• Task statement:
Find the line with "moderated mediation, there" in the records below. Copy it and every line after it, up to and including the line with "additional free parameters.".
** Material to process follows **
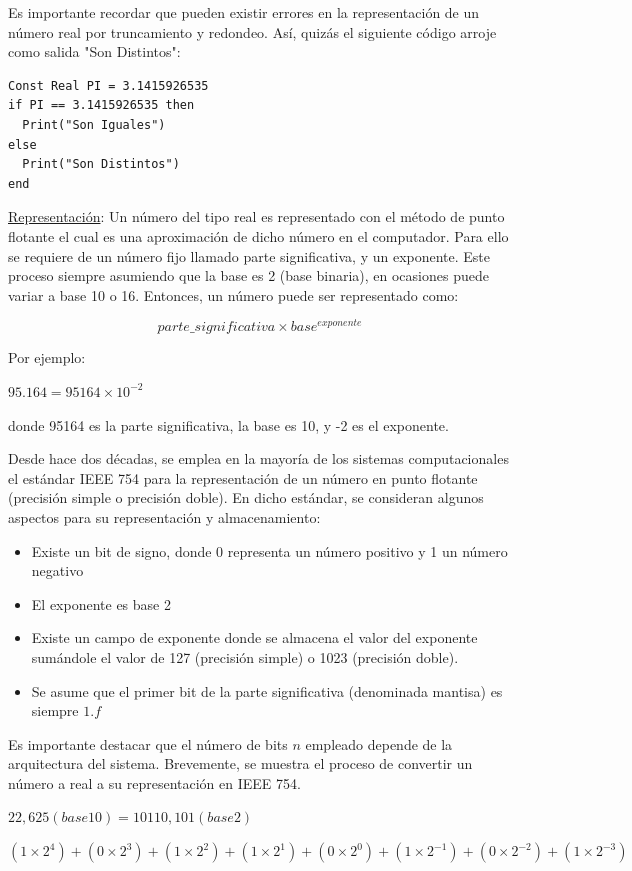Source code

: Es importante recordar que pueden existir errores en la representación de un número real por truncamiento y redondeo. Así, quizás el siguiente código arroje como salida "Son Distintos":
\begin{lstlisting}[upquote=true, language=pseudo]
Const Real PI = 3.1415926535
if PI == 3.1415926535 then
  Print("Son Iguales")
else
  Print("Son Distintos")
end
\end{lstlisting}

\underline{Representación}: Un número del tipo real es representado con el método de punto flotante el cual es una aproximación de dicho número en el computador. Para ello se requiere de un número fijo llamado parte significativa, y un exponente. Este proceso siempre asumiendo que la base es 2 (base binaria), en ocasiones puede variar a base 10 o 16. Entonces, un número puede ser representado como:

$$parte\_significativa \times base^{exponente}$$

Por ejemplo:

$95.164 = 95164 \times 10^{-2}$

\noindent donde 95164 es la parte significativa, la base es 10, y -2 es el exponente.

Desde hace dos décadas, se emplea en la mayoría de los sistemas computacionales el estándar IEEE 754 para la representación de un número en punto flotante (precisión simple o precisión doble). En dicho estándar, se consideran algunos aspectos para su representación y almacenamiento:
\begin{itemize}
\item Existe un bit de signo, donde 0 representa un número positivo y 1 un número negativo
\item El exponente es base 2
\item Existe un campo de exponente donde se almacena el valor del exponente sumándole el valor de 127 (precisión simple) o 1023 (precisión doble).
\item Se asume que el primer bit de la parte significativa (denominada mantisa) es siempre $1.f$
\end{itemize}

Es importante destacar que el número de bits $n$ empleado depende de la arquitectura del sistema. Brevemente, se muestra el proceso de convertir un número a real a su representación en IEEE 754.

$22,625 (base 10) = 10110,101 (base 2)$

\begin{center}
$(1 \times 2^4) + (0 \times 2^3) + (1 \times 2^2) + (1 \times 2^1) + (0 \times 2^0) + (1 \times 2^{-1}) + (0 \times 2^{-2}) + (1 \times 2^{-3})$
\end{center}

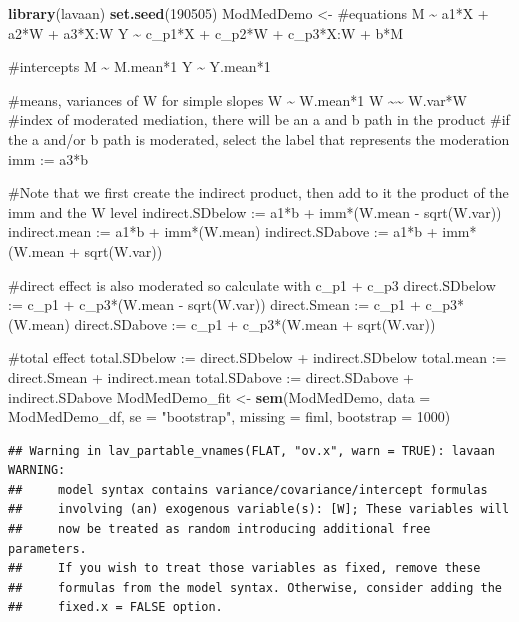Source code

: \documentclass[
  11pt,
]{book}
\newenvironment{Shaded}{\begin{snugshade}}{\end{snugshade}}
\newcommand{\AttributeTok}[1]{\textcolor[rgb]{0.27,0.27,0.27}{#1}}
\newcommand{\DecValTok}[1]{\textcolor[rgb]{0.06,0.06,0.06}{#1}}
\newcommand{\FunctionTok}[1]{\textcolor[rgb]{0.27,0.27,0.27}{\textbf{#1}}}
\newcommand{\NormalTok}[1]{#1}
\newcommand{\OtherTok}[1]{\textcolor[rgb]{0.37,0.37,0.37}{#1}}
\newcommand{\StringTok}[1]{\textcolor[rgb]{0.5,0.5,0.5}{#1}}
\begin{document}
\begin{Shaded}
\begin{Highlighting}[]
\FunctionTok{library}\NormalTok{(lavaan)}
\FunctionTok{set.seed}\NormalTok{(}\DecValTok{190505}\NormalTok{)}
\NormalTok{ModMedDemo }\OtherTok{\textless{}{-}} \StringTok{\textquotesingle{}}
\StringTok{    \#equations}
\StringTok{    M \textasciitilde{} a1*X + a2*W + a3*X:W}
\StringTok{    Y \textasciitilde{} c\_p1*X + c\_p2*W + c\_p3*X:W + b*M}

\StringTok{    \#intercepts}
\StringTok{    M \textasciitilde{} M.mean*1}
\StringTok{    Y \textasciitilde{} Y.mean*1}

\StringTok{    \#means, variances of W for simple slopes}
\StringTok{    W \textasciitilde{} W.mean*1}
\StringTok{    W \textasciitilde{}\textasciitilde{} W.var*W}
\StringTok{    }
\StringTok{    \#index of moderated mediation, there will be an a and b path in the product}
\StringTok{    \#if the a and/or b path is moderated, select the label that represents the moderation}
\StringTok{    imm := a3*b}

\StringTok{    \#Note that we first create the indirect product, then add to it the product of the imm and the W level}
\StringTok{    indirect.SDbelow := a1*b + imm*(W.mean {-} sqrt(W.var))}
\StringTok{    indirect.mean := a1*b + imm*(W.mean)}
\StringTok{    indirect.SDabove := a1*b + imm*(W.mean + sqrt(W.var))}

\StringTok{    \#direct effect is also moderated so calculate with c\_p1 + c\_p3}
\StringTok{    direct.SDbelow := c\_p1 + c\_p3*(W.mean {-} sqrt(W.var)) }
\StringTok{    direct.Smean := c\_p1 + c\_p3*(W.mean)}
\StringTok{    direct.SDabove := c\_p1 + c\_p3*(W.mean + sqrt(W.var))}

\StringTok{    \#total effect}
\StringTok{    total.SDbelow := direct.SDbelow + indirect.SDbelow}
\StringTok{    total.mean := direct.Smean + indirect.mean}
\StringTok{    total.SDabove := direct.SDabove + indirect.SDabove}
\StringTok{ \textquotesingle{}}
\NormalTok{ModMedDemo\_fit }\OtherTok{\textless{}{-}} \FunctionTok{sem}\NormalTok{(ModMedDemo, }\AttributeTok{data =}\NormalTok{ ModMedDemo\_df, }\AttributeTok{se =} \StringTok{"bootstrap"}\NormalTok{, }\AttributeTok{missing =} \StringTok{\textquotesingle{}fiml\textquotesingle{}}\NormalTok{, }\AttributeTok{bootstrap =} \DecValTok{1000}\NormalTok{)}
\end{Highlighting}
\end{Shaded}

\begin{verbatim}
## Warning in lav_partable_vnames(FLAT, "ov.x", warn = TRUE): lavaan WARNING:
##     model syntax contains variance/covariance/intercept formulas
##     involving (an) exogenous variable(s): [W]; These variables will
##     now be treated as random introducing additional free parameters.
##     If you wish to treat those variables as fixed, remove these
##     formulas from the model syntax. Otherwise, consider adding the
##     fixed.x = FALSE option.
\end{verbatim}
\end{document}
** End of Material to process **
• Response to the task:
\StringTok{    \#index of moderated mediation, there will be an a and b path in the product}
\StringTok{    \#if the a and/or b path is moderated, select the label that represents the moderation}
\StringTok{    imm := a3*b}

\StringTok{    \#Note that we first create the indirect product, then add to it the product of the imm and the W level}
\StringTok{    indirect.SDbelow := a1*b + imm*(W.mean {-} sqrt(W.var))}
\StringTok{    indirect.mean := a1*b + imm*(W.mean)}
\StringTok{    indirect.SDabove := a1*b + imm*(W.mean + sqrt(W.var))}

\StringTok{    \#direct effect is also moderated so calculate with c\_p1 + c\_p3}
\StringTok{    direct.SDbelow := c\_p1 + c\_p3*(W.mean {-} sqrt(W.var)) }
\StringTok{    direct.Smean := c\_p1 + c\_p3*(W.mean)}
\StringTok{    direct.SDabove := c\_p1 + c\_p3*(W.mean + sqrt(W.var))}

\StringTok{    \#total effect}
\StringTok{    total.SDbelow := direct.SDbelow + indirect.SDbelow}
\StringTok{    total.mean := direct.Smean + indirect.mean}
\StringTok{    total.SDabove := direct.SDabove + indirect.SDabove}
\StringTok{ \textquotesingle{}}
\NormalTok{ModMedDemo\_fit }\OtherTok{\textless{}{-}} \FunctionTok{sem}\NormalTok{(ModMedDemo, }\AttributeTok{data =}\NormalTok{ ModMedDemo\_df, }\AttributeTok{se =} \StringTok{"bootstrap"}\NormalTok{, }\AttributeTok{missing =} \StringTok{\textquotesingle{}fiml\textquotesingle{}}\NormalTok{, }\AttributeTok{bootstrap =} \DecValTok{1000}\NormalTok{)}
\end{Highlighting}
\end{Shaded}

\begin{verbatim}
## Warning in lav_partable_vnames(FLAT, "ov.x", warn = TRUE): lavaan WARNING:
##     model syntax contains variance/covariance/intercept formulas
##     involving (an) exogenous variable(s): [W]; These variables will
##     now be treated as random introducing additional free parameters.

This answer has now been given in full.